One amendment offered by Orlando Democrat Darren Soto that appeared to anger Republicans would repeal a provision that prohibits voters who have moved out of the county listed on their drivers license from casting a regular ballot. The current law says they must vote provisionally, which means those votes are not counted on election night.
Florida State Association of Supervisors of Elections head Brian Corley from Pasco County said that a survey of 43 of Florida's 67 counties revealed between 8,000-9,000 voters cast provisional ballots on Election Day.
But Soto said that number didn't take into account how many voters became discouraged when their names did not come up on the computer system at their polling place on election day and could have turned around and walked away.
Committee chair Latvala wondered if the supervisors would be amenable to allowing voters to cast a regular ballot if they had access to an electronic poll book that lists all eligible voters at the time, allowing them to ferret out any potential fraud. Corley said he could be. "Anything that gets us to tabulate votes quicker," he said.
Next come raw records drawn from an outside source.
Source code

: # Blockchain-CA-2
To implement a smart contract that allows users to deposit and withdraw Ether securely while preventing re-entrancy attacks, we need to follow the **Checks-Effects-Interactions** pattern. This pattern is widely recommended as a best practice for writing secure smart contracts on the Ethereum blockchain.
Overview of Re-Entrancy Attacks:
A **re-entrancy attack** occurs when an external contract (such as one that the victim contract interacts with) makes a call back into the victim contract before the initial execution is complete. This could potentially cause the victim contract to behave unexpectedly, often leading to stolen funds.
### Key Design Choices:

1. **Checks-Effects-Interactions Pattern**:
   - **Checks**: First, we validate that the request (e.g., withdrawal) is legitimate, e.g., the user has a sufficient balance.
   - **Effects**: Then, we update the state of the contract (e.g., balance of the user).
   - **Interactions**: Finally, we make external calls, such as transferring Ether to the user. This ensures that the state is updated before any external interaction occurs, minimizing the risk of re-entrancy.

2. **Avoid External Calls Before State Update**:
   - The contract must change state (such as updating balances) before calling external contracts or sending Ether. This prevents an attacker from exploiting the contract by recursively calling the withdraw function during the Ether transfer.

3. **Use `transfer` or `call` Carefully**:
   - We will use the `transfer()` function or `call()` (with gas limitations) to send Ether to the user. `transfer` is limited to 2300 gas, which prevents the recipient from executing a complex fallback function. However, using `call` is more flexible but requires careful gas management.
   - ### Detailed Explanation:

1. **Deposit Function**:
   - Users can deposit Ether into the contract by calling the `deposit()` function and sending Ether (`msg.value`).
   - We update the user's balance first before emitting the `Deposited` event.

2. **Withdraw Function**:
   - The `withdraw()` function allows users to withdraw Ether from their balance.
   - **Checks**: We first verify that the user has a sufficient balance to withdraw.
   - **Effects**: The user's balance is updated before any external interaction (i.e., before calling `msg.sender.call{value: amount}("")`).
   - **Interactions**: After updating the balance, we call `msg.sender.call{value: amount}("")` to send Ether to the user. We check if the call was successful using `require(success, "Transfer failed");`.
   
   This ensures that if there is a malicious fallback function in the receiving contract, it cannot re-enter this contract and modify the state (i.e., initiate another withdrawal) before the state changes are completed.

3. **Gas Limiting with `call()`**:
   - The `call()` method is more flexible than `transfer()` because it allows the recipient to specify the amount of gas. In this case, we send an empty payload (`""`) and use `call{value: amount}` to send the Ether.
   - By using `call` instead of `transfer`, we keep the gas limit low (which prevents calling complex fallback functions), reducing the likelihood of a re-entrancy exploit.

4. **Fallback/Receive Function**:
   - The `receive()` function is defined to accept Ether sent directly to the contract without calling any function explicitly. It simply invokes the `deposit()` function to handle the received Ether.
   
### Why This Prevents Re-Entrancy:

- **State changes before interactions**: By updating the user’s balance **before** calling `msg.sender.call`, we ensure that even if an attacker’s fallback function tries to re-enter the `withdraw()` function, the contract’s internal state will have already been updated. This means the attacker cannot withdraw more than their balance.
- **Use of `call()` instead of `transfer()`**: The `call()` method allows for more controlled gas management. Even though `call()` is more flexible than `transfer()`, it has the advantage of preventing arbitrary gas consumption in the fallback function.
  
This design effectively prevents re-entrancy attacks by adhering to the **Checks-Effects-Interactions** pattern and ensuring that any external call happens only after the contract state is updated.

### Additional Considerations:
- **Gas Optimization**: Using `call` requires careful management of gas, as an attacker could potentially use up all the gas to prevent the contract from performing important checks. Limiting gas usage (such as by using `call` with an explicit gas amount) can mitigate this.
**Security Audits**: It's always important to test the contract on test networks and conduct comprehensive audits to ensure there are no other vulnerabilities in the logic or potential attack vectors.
Jacksonville area GOP Senator John Thrasher said there's "no evidence that any supervisor of elections has said this is a problem," and tried to move on, saying that it was "political" to pursue the issue any further.
But Lake Worth Democratic Senator Jeff Clemens refused to knuckle under, saying that two years ago when he was in the House he requested that the provision exempt members of the military and college students. He said later the military was exempted, but not college students. "It's up to us to take back that bad language," he insisted.
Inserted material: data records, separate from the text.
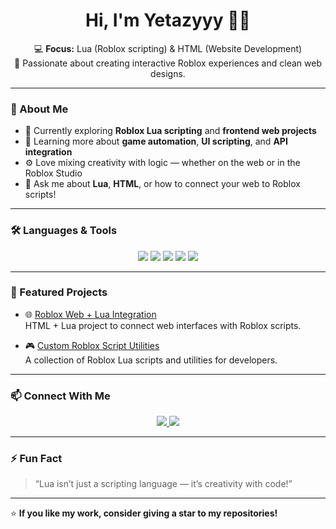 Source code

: <h1 align="center">
  Hi, I'm <strong>Yetazyyy 👋🏻</strong>
</h1>

<p align="center">
  💻 <b>Focus:</b> Lua (Roblox scripting) & HTML (Website Development) <br>
  🧠 Passionate about creating interactive Roblox experiences and clean web designs.
</p>

---

### 🧩 About Me
- 🔭 Currently exploring **Roblox Lua scripting** and **frontend web projects**
- 🌱 Learning more about **game automation**, **UI scripting**, and **API integration**
- ⚙️ Love mixing creativity with logic — whether on the web or in the Roblox Studio
- 💬 Ask me about **Lua**, **HTML**, or how to connect your web to Roblox scripts!

---

### 🛠️ Languages & Tools
<p align="center">
  <img src="https://img.shields.io/badge/Lua-2C2D72?style=for-the-badge&logo=lua&logoColor=white"/>
  <img src="https://img.shields.io/badge/HTML5-E34F26?style=for-the-badge&logo=html5&logoColor=white"/>
  <img src="https://img.shields.io/badge/CSS3-1572B6?style=for-the-badge&logo=css3&logoColor=white"/>
  <img src="https://img.shields.io/badge/JavaScript-F7DF1E?style=for-the-badge&logo=javascript&logoColor=black"/>
  <img src="https://img.shields.io/badge/Roblox-000000?style=for-the-badge&logo=roblox&logoColor=white"/>
</p>

---

### 📂 Featured Projects
- 🌐 [Roblox Web + Lua Integration](https://github.com/yourusername/roblox-web-lua)  
  HTML + Lua project to connect web interfaces with Roblox scripts.

- 🎮 [Custom Roblox Script Utilities](https://github.com/yourusername/roblox-scripts)  
  A collection of Roblox Lua scripts and utilities for developers.

---

### 📫 Connect With Me
<p align="center">
  <a href="https://t.me/mellayetazy" target="_blank">
    <img src="https://img.shields.io/badge/Telegram-%40mellayetazy-0088cc?style=for-the-badge&logo=telegram&logoColor=white"/>
  </a>
  <a href="mailto:your@email.com">
    <img src="https://img.shields.io/badge/Email-Contact-blue?style=for-the-badge&logo=gmail&logoColor=white"/>
  </a>
</p>

---

### ⚡ Fun Fact
> “Lua isn’t just a scripting language — it’s creativity with code!”

---

⭐ **If you like my work, consider giving a star to my repositories!**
Orlando GOP Senator Andy Gardiner then snapped at Clemens that he appreciated "your history of the House, but welcome to the Senate."
Democrats also take issue with the fact that the bill does not restore early voting to 14 days as they have been calling for. Instead it gives discretion to supervisors of election to set the window at anywhere from eight to 14 days.
The bill does expand possible voting sites for an election, making it okay to place polling booths in state fairgrounds, civic centers, convention centers, courthouses, county commission buildings and stadiums.
After the bill passed on a party line vote, Scott Arceneaux, the Florida Democratic party's executive director, blasted out an angry response, saying, "Florida Republicans have once again signaled to the people of Florida that they are unwilling to fix the elections mess they have created. Whether it was the passage of the voter suppression law or Rick Scott's refusal to extend the voting hours, the Florida GOP have made a mockery of our elections system. Today they refused to fully fix the problems they created with commonsense reforms to ensure we never faced the disastrous 2012 elections again. This half-hearted attempt by Republicans to address elections reforms is nothing short of shameful and comes at the expense of Floridian's fundamental right to participate in the democratic process."